When I went to high school, Ontario students who wanted to go to university were required to complete several courses at a grade 13 level, called OAC (Ontario Academic Credit). So I spent five years at Riverdale, and a whole bunch of my journal entries are set there. The main areas you’ll see mentioned are:
(where I often spent lunch hours after I’d eaten, finishing homework so I wouldn’t have to do it at home or just hanging out with my friends)
and the stairs leading down to it with windows overlooking the main seating area (to the right of what you can see in the first picture)
(where I usually ate lunch with my friends)
(an open area in front of the auditorium, which was also a common lunch-time and before/after class hang-out)
Every morning we had “homeform”, which was where we’d have attendance taken and listen to the national anthem and the morning announcements. Usually it was in the same classroom with the same teacher we had for our period 1 class. We had a four day schedule, with eight periods, four on each day, two in the morning, two in the afternoon, with a common lunch hour in the middle. The only difference between the first two days of the schedule and the second two were that our last two periods each day were reversed. (So, day one would be periods 1, 2, lunch, 3, 4, and day three would be periods 1, 2, lunch, 4, 3.)
With each year we got more and more choice in our classes. I always took an English course and a history course, and most years I took some sort of geography and social science (politics, psychology, etc.), as well as visual art. I made myself take math through grade 11 and then stopped–I’ve never enjoyed working with numbers. I also took all of the introductory level sciences (biology, chemistry, physics, and environmental science) because I wanted a base understanding. After the mandatory French class in grade 9, I switched to Latin for my foreign language and continued with that for the three years offered.

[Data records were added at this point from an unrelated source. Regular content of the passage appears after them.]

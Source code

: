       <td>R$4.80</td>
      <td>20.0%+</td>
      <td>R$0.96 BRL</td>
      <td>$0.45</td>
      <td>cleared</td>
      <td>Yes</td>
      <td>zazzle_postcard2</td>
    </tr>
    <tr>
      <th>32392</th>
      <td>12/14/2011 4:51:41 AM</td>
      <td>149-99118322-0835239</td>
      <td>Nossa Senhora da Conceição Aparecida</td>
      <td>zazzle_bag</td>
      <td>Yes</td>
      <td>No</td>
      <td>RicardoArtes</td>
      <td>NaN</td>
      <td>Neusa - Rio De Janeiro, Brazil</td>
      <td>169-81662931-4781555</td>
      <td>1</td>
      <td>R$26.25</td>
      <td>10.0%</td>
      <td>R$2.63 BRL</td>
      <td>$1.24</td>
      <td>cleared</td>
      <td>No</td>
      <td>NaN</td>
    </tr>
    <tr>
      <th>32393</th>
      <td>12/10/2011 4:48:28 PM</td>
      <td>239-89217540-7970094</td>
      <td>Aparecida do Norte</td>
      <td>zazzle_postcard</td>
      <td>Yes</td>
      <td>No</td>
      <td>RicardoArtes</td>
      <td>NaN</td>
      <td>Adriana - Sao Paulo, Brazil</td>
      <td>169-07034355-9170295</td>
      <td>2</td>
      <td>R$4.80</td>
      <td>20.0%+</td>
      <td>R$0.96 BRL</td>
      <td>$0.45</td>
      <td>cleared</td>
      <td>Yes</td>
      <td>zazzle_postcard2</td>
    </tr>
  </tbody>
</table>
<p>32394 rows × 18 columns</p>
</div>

I was involved in various clubs throughout high school, but most consistently speed swim and synchronized swimming (red arrow points to me):
(yearbook photos of the speed swim and synchro teams)
I was also on the school newspaper staff for three years, and participated in a club called Riverdale Against Discrimination (R.A.D.) that focused on combating sexism, racism, homophobia, and other types of discrimination.
(R.A.D. yearbook photo)
Probably the most unique part of my high school experience was that, within the school, I got a small taste of what it’s like to be a visual minority. Riverdale is located in a very multicultural part of Toronto, with the smaller (though still pretty large) of our two Chinatowns to the west, Little India to the east, and Greektown to the north. The majority of the students were Chinese, along with many Vietnamese and East Indian kids. In many of my classes, I was the only Caucasian girl.
(my grade ten homeform yearbook photo)
Most of my friends hadn’t been born in Canada (or North America, for that matter), and I gained a whole lot of perspective from them that I doubt I would have otherwise.